GOAL OF THE EXERCISE - Of the entries below, return only those lines from the line with "#### Libraries" to the line with "## Collaborate", exactly, both included.

INPUT RECORDS Block Start

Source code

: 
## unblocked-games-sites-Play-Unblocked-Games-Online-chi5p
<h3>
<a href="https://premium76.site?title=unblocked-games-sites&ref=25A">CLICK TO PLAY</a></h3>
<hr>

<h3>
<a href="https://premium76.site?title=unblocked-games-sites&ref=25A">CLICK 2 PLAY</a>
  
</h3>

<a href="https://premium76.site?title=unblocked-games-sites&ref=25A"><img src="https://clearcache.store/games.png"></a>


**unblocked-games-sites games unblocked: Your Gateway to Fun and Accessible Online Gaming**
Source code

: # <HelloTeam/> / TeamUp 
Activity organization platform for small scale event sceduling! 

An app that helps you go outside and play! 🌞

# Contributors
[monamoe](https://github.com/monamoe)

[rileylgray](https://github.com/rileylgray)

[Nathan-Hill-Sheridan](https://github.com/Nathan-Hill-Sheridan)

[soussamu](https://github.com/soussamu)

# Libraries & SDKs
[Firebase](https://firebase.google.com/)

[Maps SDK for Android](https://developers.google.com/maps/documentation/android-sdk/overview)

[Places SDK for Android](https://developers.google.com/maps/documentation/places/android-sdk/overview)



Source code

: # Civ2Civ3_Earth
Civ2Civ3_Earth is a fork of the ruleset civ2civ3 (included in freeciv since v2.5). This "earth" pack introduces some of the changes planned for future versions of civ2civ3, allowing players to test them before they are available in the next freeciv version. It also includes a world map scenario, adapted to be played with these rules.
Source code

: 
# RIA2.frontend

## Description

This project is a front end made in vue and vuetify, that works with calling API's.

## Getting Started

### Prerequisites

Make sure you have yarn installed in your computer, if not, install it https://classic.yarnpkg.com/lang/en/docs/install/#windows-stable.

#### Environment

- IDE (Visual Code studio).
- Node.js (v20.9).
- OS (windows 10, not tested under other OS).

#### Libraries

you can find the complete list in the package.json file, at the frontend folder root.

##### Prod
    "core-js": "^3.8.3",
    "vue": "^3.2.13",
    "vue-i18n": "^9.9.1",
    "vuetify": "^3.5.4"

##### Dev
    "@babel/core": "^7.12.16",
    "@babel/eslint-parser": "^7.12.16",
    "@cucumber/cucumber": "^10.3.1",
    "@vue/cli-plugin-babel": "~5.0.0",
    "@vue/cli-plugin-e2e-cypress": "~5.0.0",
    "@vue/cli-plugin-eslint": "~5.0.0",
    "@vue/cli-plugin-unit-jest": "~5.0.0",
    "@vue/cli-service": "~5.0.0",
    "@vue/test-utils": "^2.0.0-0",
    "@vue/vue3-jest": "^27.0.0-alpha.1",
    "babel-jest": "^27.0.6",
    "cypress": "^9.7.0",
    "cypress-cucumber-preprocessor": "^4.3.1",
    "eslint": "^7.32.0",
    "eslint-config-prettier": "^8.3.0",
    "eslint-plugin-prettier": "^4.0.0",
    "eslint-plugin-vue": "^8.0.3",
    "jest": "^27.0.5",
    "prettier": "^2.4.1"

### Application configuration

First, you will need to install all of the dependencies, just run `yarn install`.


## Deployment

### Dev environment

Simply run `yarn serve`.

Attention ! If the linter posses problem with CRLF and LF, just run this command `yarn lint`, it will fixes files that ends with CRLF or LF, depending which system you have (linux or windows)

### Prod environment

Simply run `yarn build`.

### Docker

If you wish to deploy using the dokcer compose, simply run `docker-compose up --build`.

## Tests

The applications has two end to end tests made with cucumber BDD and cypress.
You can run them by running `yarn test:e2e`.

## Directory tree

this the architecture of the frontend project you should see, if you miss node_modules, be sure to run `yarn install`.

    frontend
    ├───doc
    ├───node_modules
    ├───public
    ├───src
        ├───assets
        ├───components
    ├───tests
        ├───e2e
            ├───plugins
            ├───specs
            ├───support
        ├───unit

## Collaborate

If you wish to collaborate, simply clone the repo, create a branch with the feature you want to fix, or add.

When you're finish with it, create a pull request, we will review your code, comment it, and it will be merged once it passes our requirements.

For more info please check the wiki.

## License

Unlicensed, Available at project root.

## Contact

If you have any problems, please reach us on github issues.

INPUT RECORDS Block End

SOLVED PROBLEM -
#### Libraries

you can find the complete list in the package.json file, at the frontend folder root.

##### Prod
    "core-js": "^3.8.3",
    "vue": "^3.2.13",
    "vue-i18n": "^9.9.1",
    "vuetify": "^3.5.4"

##### Dev
    "@babel/core": "^7.12.16",
    "@babel/eslint-parser": "^7.12.16",
    "@cucumber/cucumber": "^10.3.1",
    "@vue/cli-plugin-babel": "~5.0.0",
    "@vue/cli-plugin-e2e-cypress": "~5.0.0",
    "@vue/cli-plugin-eslint": "~5.0.0",
    "@vue/cli-plugin-unit-jest": "~5.0.0",
    "@vue/cli-service": "~5.0.0",
    "@vue/test-utils": "^2.0.0-0",
    "@vue/vue3-jest": "^27.0.0-alpha.1",
    "babel-jest": "^27.0.6",
    "cypress": "^9.7.0",
    "cypress-cucumber-preprocessor": "^4.3.1",
    "eslint": "^7.32.0",
    "eslint-config-prettier": "^8.3.0",
    "eslint-plugin-prettier": "^4.0.0",
    "eslint-plugin-vue": "^8.0.3",
    "jest": "^27.0.5",
    "prettier": "^2.4.1"

### Application configuration

First, you will need to install all of the dependencies, just run `yarn install`.


## Deployment

### Dev environment

Simply run `yarn serve`.

Attention ! If the linter posses problem with CRLF and LF, just run this command `yarn lint`, it will fixes files that ends with CRLF or LF, depending which system you have (linux or windows)

### Prod environment

Simply run `yarn build`.

### Docker

If you wish to deploy using the dokcer compose, simply run `docker-compose up --build`.

## Tests

The applications has two end to end tests made with cucumber BDD and cypress.
You can run them by running `yarn test:e2e`.

## Directory tree

this the architecture of the frontend project you should see, if you miss node_modules, be sure to run `yarn install`.

    frontend
    ├───doc
    ├───node_modules
    ├───public
    ├───src
        ├───assets
        ├───components
    ├───tests
        ├───e2e
            ├───plugins
            ├───specs
            ├───support
        ├───unit

## Collaborate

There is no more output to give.